## The task
From the material below, copy out each line with the word "remoteContextWeakRef" in it.
- - - - -
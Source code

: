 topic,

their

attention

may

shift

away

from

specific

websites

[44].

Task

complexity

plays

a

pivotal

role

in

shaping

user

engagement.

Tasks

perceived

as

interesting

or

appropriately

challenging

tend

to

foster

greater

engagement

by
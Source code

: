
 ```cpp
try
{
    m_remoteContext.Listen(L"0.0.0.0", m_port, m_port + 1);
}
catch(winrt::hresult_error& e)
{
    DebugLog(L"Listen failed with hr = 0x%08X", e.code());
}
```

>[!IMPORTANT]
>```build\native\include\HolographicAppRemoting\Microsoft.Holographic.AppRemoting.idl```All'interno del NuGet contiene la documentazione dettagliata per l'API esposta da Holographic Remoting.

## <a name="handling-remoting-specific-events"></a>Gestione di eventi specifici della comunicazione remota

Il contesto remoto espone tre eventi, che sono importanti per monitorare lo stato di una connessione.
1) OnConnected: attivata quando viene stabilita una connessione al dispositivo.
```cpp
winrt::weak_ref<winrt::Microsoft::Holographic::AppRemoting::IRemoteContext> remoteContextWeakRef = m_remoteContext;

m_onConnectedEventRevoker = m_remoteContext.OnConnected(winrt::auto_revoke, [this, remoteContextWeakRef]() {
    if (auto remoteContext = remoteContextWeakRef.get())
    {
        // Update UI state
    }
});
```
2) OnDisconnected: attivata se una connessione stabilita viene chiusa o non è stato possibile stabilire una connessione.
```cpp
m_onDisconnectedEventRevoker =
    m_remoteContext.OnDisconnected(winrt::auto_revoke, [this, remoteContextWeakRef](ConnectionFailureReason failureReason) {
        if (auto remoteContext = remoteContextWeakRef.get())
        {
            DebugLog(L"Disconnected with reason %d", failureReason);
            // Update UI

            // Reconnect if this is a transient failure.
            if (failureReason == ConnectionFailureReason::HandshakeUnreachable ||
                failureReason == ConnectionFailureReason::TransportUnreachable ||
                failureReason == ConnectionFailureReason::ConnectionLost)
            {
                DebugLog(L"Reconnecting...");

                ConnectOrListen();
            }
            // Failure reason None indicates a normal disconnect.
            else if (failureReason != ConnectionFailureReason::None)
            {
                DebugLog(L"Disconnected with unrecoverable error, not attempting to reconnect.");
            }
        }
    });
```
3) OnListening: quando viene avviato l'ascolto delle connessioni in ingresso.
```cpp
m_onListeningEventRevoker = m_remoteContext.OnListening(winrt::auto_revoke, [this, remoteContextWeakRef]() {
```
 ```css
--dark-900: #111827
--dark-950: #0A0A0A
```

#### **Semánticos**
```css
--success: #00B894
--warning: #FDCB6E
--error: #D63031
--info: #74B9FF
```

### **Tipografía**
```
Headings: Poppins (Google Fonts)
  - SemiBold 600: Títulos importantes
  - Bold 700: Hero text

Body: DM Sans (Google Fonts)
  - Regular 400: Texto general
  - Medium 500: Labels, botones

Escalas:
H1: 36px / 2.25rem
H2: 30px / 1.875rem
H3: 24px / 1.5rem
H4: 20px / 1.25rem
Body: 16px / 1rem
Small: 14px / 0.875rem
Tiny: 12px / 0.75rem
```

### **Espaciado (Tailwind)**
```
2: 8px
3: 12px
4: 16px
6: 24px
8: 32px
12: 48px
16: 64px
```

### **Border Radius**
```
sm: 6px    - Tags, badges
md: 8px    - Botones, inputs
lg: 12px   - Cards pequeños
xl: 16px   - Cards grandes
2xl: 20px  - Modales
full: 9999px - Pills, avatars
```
- - - - -
## Solved problem
winrt::weak_ref<winrt::Microsoft::Holographic::AppRemoting::IRemoteContext> remoteContextWeakRef = m_remoteContext;
m_onConnectedEventRevoker = m_remoteContext.OnConnected(winrt::auto_revoke, [this, remoteContextWeakRef]() {
    if (auto remoteContext = remoteContextWeakRef.get())
    m_remoteContext.OnDisconnected(winrt::auto_revoke, [this, remoteContextWeakRef](ConnectionFailureReason failureReason) {
        if (auto remoteContext = remoteContextWeakRef.get())
m_onListeningEventRevoker = m_remoteContext.OnListening(winrt::auto_revoke, [this, remoteContextWeakRef]() {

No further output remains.